● Stored data entries:
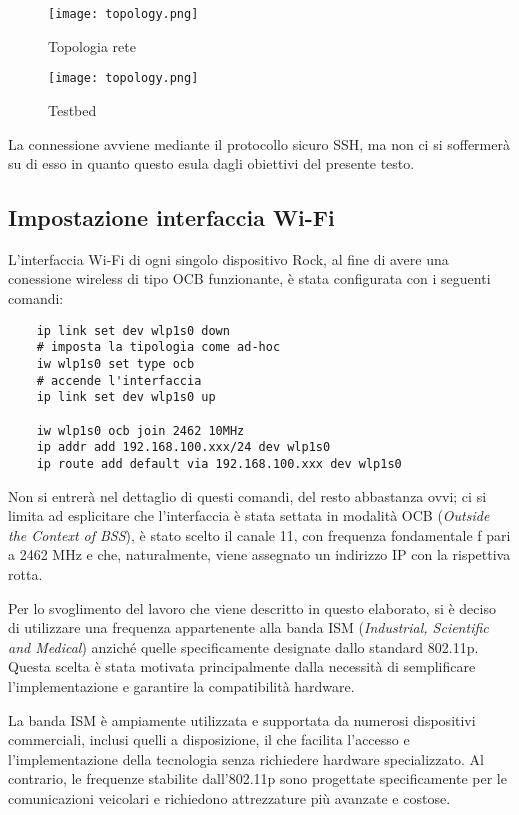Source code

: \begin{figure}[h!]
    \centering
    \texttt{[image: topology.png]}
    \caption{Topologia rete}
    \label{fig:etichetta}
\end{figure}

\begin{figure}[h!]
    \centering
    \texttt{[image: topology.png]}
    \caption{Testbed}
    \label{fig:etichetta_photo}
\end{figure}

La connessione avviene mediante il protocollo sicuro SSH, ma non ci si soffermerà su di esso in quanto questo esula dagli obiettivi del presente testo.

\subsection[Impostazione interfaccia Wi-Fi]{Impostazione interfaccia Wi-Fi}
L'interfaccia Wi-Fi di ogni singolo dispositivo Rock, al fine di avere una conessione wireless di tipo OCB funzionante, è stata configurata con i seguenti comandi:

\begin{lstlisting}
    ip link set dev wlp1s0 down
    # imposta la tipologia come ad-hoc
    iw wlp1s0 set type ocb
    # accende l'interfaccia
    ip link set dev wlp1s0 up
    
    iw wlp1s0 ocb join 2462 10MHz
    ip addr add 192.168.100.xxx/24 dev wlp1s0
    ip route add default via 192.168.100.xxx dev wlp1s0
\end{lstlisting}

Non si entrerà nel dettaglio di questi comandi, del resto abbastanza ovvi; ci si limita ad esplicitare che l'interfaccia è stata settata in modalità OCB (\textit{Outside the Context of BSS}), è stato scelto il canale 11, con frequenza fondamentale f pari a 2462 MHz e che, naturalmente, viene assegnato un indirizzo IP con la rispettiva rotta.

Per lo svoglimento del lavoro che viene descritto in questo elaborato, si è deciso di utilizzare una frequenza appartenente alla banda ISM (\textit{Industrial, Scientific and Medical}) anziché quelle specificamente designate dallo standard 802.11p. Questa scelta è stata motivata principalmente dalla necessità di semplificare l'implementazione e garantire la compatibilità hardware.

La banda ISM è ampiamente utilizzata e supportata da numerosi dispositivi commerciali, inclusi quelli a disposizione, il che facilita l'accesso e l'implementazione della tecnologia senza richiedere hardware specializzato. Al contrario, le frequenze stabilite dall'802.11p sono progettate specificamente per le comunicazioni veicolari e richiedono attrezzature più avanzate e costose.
---
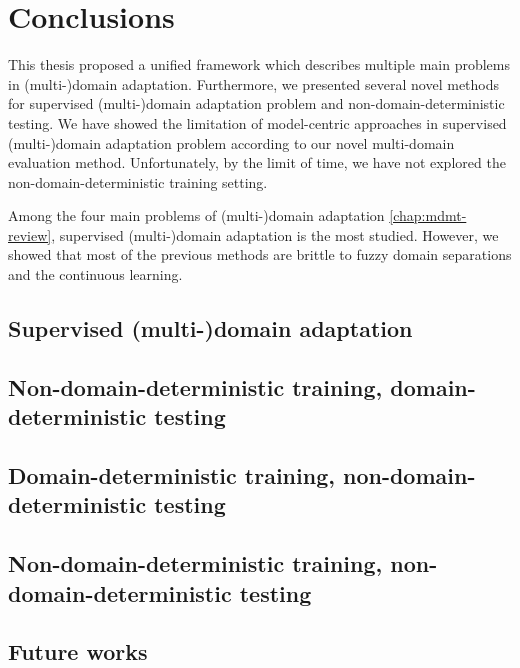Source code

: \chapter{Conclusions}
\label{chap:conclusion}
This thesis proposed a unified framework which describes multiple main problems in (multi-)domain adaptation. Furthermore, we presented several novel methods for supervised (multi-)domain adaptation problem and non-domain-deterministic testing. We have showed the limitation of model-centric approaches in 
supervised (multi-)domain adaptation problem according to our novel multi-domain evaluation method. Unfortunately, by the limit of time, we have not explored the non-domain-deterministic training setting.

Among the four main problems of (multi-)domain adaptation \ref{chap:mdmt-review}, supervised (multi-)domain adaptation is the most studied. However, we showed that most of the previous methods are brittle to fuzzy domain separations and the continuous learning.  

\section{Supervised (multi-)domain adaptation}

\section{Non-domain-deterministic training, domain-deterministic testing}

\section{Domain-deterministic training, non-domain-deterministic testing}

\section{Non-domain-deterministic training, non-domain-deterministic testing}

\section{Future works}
--
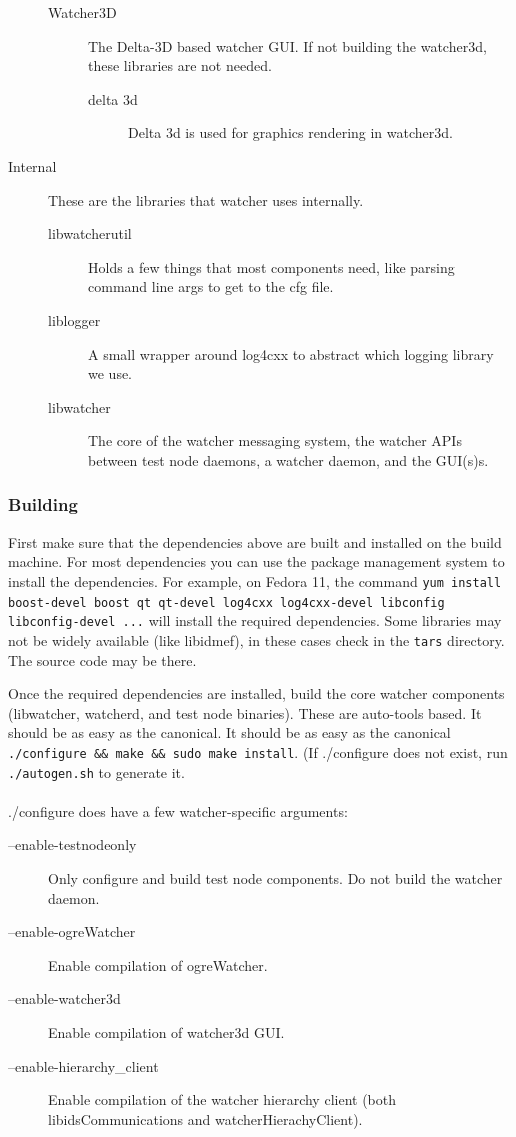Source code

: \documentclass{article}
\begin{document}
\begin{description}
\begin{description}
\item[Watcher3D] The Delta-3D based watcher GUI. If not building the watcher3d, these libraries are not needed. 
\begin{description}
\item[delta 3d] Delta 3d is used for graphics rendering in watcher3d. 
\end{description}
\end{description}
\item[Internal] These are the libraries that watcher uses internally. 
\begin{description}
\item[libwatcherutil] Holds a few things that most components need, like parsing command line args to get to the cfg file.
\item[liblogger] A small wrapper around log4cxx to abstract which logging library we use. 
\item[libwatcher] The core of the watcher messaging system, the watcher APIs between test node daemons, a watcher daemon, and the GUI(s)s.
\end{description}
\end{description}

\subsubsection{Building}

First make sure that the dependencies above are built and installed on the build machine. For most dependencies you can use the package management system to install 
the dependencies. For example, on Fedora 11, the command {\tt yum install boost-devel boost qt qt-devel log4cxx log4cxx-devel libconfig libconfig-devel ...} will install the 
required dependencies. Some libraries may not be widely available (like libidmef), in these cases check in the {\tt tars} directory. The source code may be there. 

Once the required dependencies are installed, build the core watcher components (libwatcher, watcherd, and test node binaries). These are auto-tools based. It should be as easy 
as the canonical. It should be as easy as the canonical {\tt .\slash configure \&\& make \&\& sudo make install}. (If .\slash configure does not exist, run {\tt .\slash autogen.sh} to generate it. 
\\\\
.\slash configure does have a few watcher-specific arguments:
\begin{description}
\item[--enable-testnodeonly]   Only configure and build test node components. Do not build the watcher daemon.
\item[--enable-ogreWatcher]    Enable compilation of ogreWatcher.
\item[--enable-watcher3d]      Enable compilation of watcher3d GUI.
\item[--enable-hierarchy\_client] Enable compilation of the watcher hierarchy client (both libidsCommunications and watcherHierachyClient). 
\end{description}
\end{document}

● What you will do:
Among the lines of the records, copy out each one that contains the word "installed".

● Written solution:
First make sure that the dependencies above are built and installed on the build machine. For most dependencies you can use the package management system to install 
Once the required dependencies are installed, build the core watcher components (libwatcher, watcherd, and test node binaries). These are auto-tools based. It should be as easy 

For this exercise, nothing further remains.